The lines to repeat run from the one containing "- **Map Integration:**" through the last line of the records below; repeat them exactly and give nothing more.

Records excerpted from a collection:
-------------------------

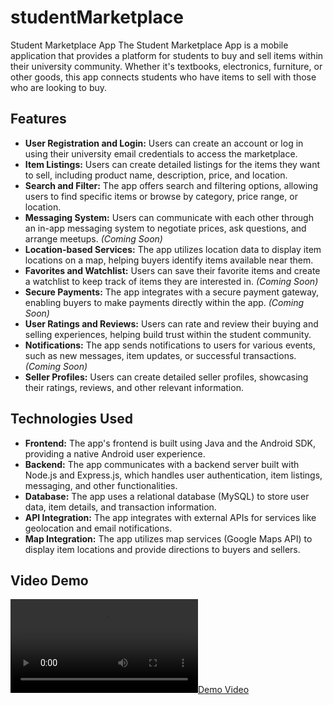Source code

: # studentMarketplace

Student Marketplace App
The Student Marketplace App is a mobile application that provides a platform for students to buy and sell items within their university community. Whether it's textbooks, electronics, furniture, or other goods, this app connects students who have items to sell with those who are looking to buy.

## Features

- **User Registration and Login:** Users can create an account or log in using their university email credentials to access the marketplace.
- **Item Listings:** Users can create detailed listings for the items they want to sell, including product name, description, price, and location.
- **Search and Filter:** The app offers search and filtering options, allowing users to find specific items or browse by category, price range, or location.
- **Messaging System:** Users can communicate with each other through an in-app messaging system to negotiate prices, ask questions, and arrange meetups. *(Coming Soon)*
- **Location-based Services:** The app utilizes location data to display item locations on a map, helping buyers identify items available near them.
- **Favorites and Watchlist:** Users can save their favorite items and create a watchlist to keep track of items they are interested in. *(Coming Soon)*
- **Secure Payments:** The app integrates with a secure payment gateway, enabling buyers to make payments directly within the app. *(Coming Soon)*
- **User Ratings and Reviews:** Users can rate and review their buying and selling experiences, helping build trust within the student community.
- **Notifications:** The app sends notifications to users for various events, such as new messages, item updates, or successful transactions. *(Coming Soon)*
- **Seller Profiles:** Users can create detailed seller profiles, showcasing their ratings, reviews, and other relevant information.

## Technologies Used

- **Frontend:** The app's frontend is built using Java and the Android SDK, providing a native Android user experience.
- **Backend:** The app communicates with a backend server built with Node.js and Express.js, which handles user authentication, item listings, messaging, and other functionalities.
- **Database:** The app uses a relational database (MySQL) to store user data, item details, and transaction information.
- **API Integration:** The app integrates with external APIs for services like geolocation and email notifications.
- **Map Integration:** The app utilizes map services (Google Maps API) to display item locations and provide directions to buyers and sellers.

## Video Demo

[![Demo Video](https://icaddy.ma/studentMarket/ressources/upload/StudentMarket.mp4)](https://icaddy.ma/studentMarket/ressources/upload/StudentMarket.mp4)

-------------------------

TASK SOLUTION:
- **Map Integration:** The app utilizes map services (Google Maps API) to display item locations and provide directions to buyers and sellers.

## Video Demo

[![Demo Video](https://icaddy.ma/studentMarket/ressources/upload/StudentMarket.mp4)](https://icaddy.ma/studentMarket/ressources/upload/StudentMarket.mp4)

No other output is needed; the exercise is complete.